● **Your instructions**:
All that is wanted is the exact lines from the first line of the data below through the line with "the blockchain. |", both ends included, with pictures omitted.

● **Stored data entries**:

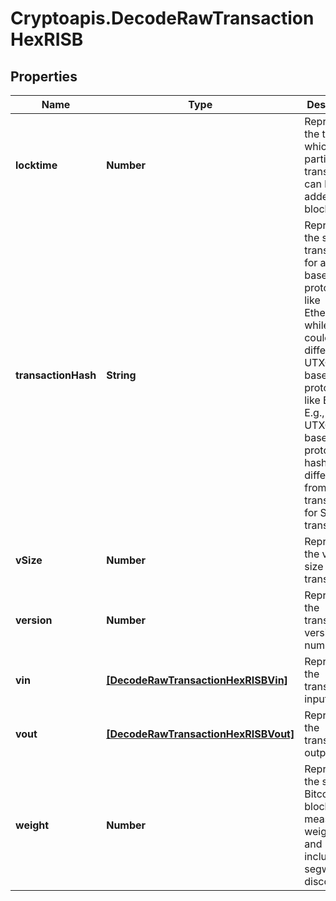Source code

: # Cryptoapis.DecodeRawTransactionHexRISB

## Properties

Name | Type | Description | Notes
------------ | ------------- | ------------- | -------------
**locktime** | **Number** | Represents the time at which a particular transaction can be added to the blockchain. | 
**transactionHash** | **String** | Represents the same as transactionId for account-based protocols like Ethereum, while it could be different in UTXO-based protocols like Bitcoin. E.g., in UTXO-based protocols hash is different from transactionId for SegWit transactions. | 
**vSize** | **Number** | Represents the virtual size of this transaction. | 
**version** | **Number** | Represents the transaction version number. | 
**vin** | [**[DecodeRawTransactionHexRISBVin]**](DecodeRawTransactionHexRISBVin.md) | Represents the transaction inputs. | 
**vout** | [**[DecodeRawTransactionHexRISBVout]**](DecodeRawTransactionHexRISBVout.md) | Represents the transaction outputs. | 
**weight** | **Number** | Represents the size of Bitcoin block, measured in weight units and including the segwit discount. | [optional]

● **Result of this exercise**:
Source code

: # Cryptoapis.DecodeRawTransactionHexRISB

## Properties

Name | Type | Description | Notes
------------ | ------------- | ------------- | -------------
**locktime** | **Number** | Represents the time at which a particular transaction can be added to the blockchain. | 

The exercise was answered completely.